[Excerpts from a dataset]
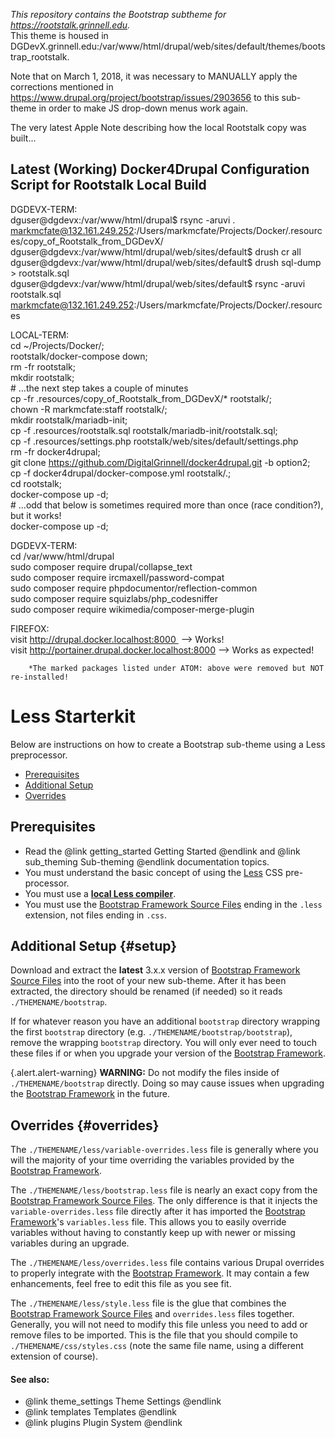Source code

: *This repository contains the Bootstrap subtheme for https://rootstalk.grinnell.edu.*  
This theme is housed in DGDevX.grinnell.edu:/var/www/html/drupal/web/sites/default/themes/bootstrap_rootstalk. 

Note that on March 1, 2018, it was necessary to MANUALLY apply the corrections mentioned in https://www.drupal.org/project/bootstrap/issues/2903656 to this sub-theme in order to make JS drop-down menus work again.

The very latest Apple Note describing how the local Rootstalk copy was built...

## Latest (Working) Docker4Drupal Configuration Script for Rootstalk Local Build

DGDEVX-TERM:  
	dguser@dgdevx:/var/www/html/drupal$ rsync -aruvi . markmcfate@132.161.249.252:/Users/markmcfate/Projects/Docker/.resources/copy_of_Rootstalk_from_DGDevX/  
	dguser@dgdevx:/var/www/html/drupal/web/sites/default$ drush cr all  
	dguser@dgdevx:/var/www/html/drupal/web/sites/default$ drush sql-dump > rootstalk.sql  
 	dguser@dgdevx:/var/www/html/drupal/web/sites/default$ rsync -aruvi rootstalk.sql  markmcfate@132.161.249.252:/Users/markmcfate/Projects/Docker/.resources  

LOCAL-TERM:  
	cd ~/Projects/Docker/;  
	rootstalk/docker-compose down;  
	rm -fr rootstalk;  
	mkdir rootstalk;  
	# …the next step takes a couple of minutes  
	cp -fr .resources/copy_of_Rootstalk_from_DGDevX/* rootstalk/;  
	chown -R markmcfate:staff rootstalk/;  
	mkdir rootstalk/mariadb-init;  
	cp -f .resources/rootstalk.sql rootstalk/mariadb-init/rootstalk.sql;  
	cp -f .resources/settings.php rootstalk/web/sites/default/settings.php  
	rm -fr docker4drupal;  
	git clone https://github.com/DigitalGrinnell/docker4drupal.git -b option2;  
	cp -f docker4drupal/docker-compose.yml rootstalk/.;  
	cd rootstalk;  
	docker-compose up -d;  
	# …odd that below is sometimes required more than once (race condition?), but it works!  
	docker-compose up -d;  

DGDEVX-TERM:  
	cd /var/www/html/drupal  
	sudo composer require drupal/collapse_text  
	sudo composer require ircmaxell/password-compat  
	sudo composer require phpdocumentor/reflection-common  
	sudo composer require squizlabs/php_codesniffer  
	sudo composer require wikimedia/composer-merge-plugin  

FIREFOX:  
	visit http://drupal.docker.localhost:8000  —> Works!  
	visit http://portainer.drupal.docker.localhost:8000 —> Works as expected!  

		*The marked packages listed under ATOM: above were removed but NOT re-installed!

<!-- @file Instructions for subtheming using the Less Starterkit. -->
<!-- @defgroup sub_theming_less -->
<!-- @ingroup sub_theming -->
# Less Starterkit

Below are instructions on how to create a Bootstrap sub-theme using a Less
preprocessor.

- [Prerequisites](#prerequisites)
- [Additional Setup](#setup)
- [Overrides](#overrides)

## Prerequisites
- Read the @link getting_started Getting Started @endlink and @link sub_theming Sub-theming @endlink documentation topics.
- You must understand the basic concept of using the [Less] CSS pre-processor.
- You must use a **[local Less compiler](https://www.google.com/search?q=less+compiler)**.
- You must use the [Bootstrap Framework Source Files] ending in the `.less`
  extension, not files ending in `.css`.

## Additional Setup {#setup}
Download and extract the **latest** 3.x.x version of
[Bootstrap Framework Source Files] into the root of your new sub-theme. After
it has been extracted, the directory should be renamed (if needed) so it reads
`./THEMENAME/bootstrap`.

If for whatever reason you have an additional `bootstrap` directory wrapping the
first `bootstrap` directory (e.g. `./THEMENAME/bootstrap/bootstrap`), remove the
wrapping `bootstrap` directory. You will only ever need to touch these files if
or when you upgrade your version of the [Bootstrap Framework].

{.alert.alert-warning} **WARNING:** Do not modify the files inside of
`./THEMENAME/bootstrap` directly. Doing so may cause issues when upgrading the
[Bootstrap Framework] in the future.

## Overrides {#overrides}
The `./THEMENAME/less/variable-overrides.less` file is generally where you will
the majority of your time overriding the variables provided by the [Bootstrap
Framework].

The `./THEMENAME/less/bootstrap.less` file is nearly an exact copy from the
[Bootstrap Framework Source Files]. The only difference is that it injects the
`variable-overrides.less` file directly after it has imported the [Bootstrap
Framework]'s `variables.less` file. This allows you to easily override variables
without having to constantly keep up with newer or missing variables during an
upgrade.

The `./THEMENAME/less/overrides.less` file contains various Drupal overrides to
properly integrate with the [Bootstrap Framework]. It may contain a few
enhancements, feel free to edit this file as you see fit.

The `./THEMENAME/less/style.less` file is the glue that combines the
[Bootstrap Framework Source Files] and `overrides.less` files together.
Generally, you will not need to modify this file unless you need to add or
remove files to be imported. This is the file that you should compile to
`./THEMENAME/css/styles.css` (note the same file name, using a different
extension of course).

#### See also:
- @link theme_settings Theme Settings @endlink
- @link templates Templates @endlink
- @link plugins Plugin System @endlink

[Bootstrap Framework]: http://getbootstrap.com
[Bootstrap Framework Source Files]: https://github.com/twbs/bootstrap/releases
[Less]: http://lesscss.org
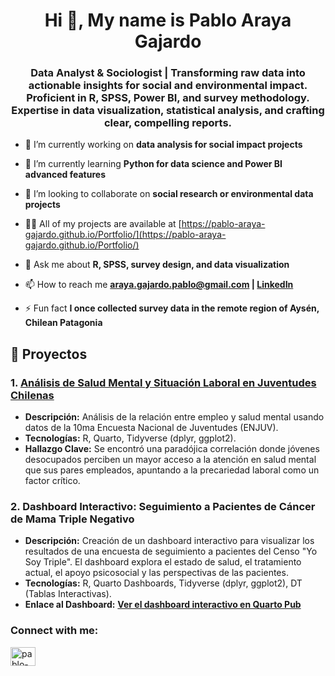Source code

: <h1 align="center">Hi 👋, My name is Pablo Araya Gajardo</h1>
<h3 align="center">Data Analyst & Sociologist | Transforming raw data into actionable insights for social and environmental impact. Proficient in R, SPSS, Power BI, and survey methodology. Expertise in data visualization, statistical analysis, and crafting clear, compelling reports.</h3>

- 🔭 I’m currently working on **data analysis for social impact projects**

- 🌱 I’m currently learning **Python for data science and Power BI advanced features**

- 👯 I’m looking to collaborate on **social research or environmental data projects**

- 👨‍💻 All of my projects are available at [https://pablo-araya-gajardo.github.io/Portfolio/](https://pablo-araya-gajardo.github.io/Portfolio/)

- 💬 Ask me about **R, SPSS, survey design, and data visualization**

- 📫 How to reach me **araya.gajardo.pablo@gmail.com | [LinkedIn](https://www.linkedin.com/in/pabloarayagajardo)**

- ⚡ Fun fact **I once collected survey data in the remote region of Aysén, Chilean Patagonia**

## 📂 Proyectos

### 1. [Análisis de Salud Mental y Situación Laboral en Juventudes Chilenas](analisis-salud-mental-enjuv/README.md)
*   **Descripción:** Análisis de la relación entre empleo y salud mental usando datos de la 10ma Encuesta Nacional de Juventudes (ENJUV).
*   **Tecnologías:** R, Quarto, Tidyverse (dplyr, ggplot2).
*   **Hallazgo Clave:** Se encontró una paradójica correlación donde jóvenes desocupados perciben un mayor acceso a la atención en salud mental que sus pares empleados, apuntando a la precariedad laboral como un factor crítico.

### 2. Dashboard Interactivo: Seguimiento a Pacientes de Cáncer de Mama Triple Negativo
*   **Descripción:** Creación de un dashboard interactivo para visualizar los resultados de una encuesta de seguimiento a pacientes del Censo "Yo Soy Triple". El dashboard explora el estado de salud, el tratamiento actual, el apoyo psicosocial y las perspectivas de las pacientes.
*   **Tecnologías:** R, Quarto Dashboards, Tidyverse (dplyr, ggplot2), DT (Tablas Interactivas).
*   **Enlace al Dashboard:** **[Ver el dashboard interactivo en Quarto Pub](https://94810.quarto.pub/dashboard-censo-yo-soy-triple/)**

<h3 align="left">Connect with me:</h3>
<p align="left">
<a href="https://linkedin.com/in/pablo-araya-gajardo" target="blank"><img align="center" src="https://raw.githubusercontent.com/rahuldkjain/github-profile-readme-generator/master/src/images/icons/Social/linked-in-alt.svg" alt="pablo-araya-gajardo" height="30" width="40" /></a>
</p>
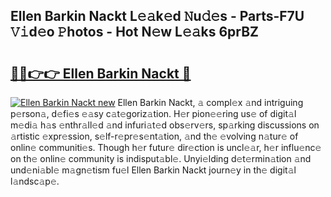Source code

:## Ellen Barkin Nackt L𝚎𝚊k𝚎d 𝙽u𝚍𝚎s - Parts-F7U 𝚅𝚒d𝚎o 𝙿hotos - Hot N𝚎w L𝚎𝚊ks 6prBZ

# <h2><a href="http://kvcjg9p.teov.top/?on=Ellen+Barkin+Nackt">🔗🔗👉👉 Ellen Barkin Nackt 🔗</a></h2>

[![Ellen Barkin Nackt new](https://i.imgur.com/QqkWNDz.gif)](http://kvcjg9p.teov.top/?on=Ellen+Barkin+Nackt)
Ellen Barkin Nackt, 𝚊 compl𝚎x 𝚊nd intriguing p𝚎rson𝚊, d𝚎fi𝚎s 𝚎𝚊sy c𝚊t𝚎goriz𝚊tion. H𝚎r pion𝚎𝚎ring us𝚎 of digit𝚊l m𝚎di𝚊 h𝚊s 𝚎nthr𝚊ll𝚎d 𝚊nd infuri𝚊t𝚎d obs𝚎rv𝚎rs, sp𝚊rking discussions on 𝚊rtistic 𝚎xpr𝚎ssion, s𝚎lf-r𝚎pr𝚎s𝚎nt𝚊tion, 𝚊nd th𝚎 𝚎volving n𝚊tur𝚎 of onlin𝚎 communiti𝚎s. Though h𝚎r futur𝚎 dir𝚎ction is uncl𝚎𝚊r, h𝚎r influ𝚎nc𝚎 on th𝚎 onlin𝚎 community is indisput𝚊bl𝚎. Unyi𝚎lding d𝚎t𝚎rmin𝚊tion 𝚊nd und𝚎ni𝚊bl𝚎 m𝚊gn𝚎tism fu𝚎l Ellen Barkin Nackt journ𝚎y in th𝚎 digit𝚊l l𝚊ndsc𝚊p𝚎.
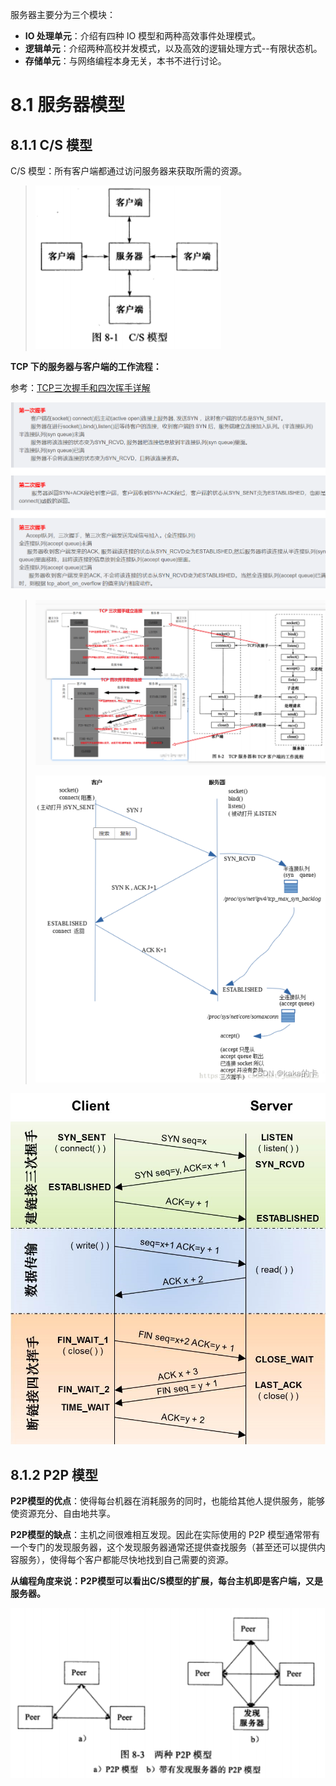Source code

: 服务器主要分为三个模块：

* **IO 处理单元**：介绍有四种 IO 模型和两种高效事件处理模式。
* **逻辑单元**：介绍两种高校并发模式，以及高效的逻辑处理方式--有限状态机。
* **存储单元**：与网络编程本身无关，本书不进行讨论。



# 8.1 服务器模型

## 8.1.1 C/S 模型

C/S 模型：所有客户端都通过访问服务器来获取所需的资源。

> ![image-20230419163845243](Image/CS模型.png)



**TCP 下的服务器与客户端的工作流程：**

参考：[TCP三次握手和四次挥手详解](https://blog.csdn.net/kakaka666/article/details/126355782)

![image-20230419193250183](Image/三次握手过程解释.png)

> ![image-20230419173444375](Image/TCP服务器与客户端工作流程图（全）.png)
>
> ![6bafd55840d04748a1c88da6d4bd8306](Image/TCP三次握手详细过程.png)

![816045-20161105220355065-482198403](Image/TCP连接与释放全过程.png)



## 8.1.2 P2P 模型

**P2P模型的优点**：使得每台机器在消耗服务的同时，也能给其他人提供服务，能够使资源充分、自由地共享。

**P2P模型的缺点**：主机之间很难相互发现。因此在实际使用的 P2P 模型通常带有一个专门的发现服务器，这个发现服务器通常还提供查找服务（甚至还可以提供内容服务），使得每个客户都能尽快地找到自己需要的资源。

**从编程角度来说：P2P模型可以看出C/S模型的扩展，每台主机即是客户端，又是服务器。**

![image-20230419194003769](Image/P2P模型.png)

**YOUR OBJECTIVE:**
Search the entries above for "directly". Show every line that has it.

**RESPONSE TO THIS TASK:**
`./THEMENAME/bootstrap` directly. Doing so may cause issues when upgrading the
`variable-overrides.less` file directly after it has imported the [Bootstrap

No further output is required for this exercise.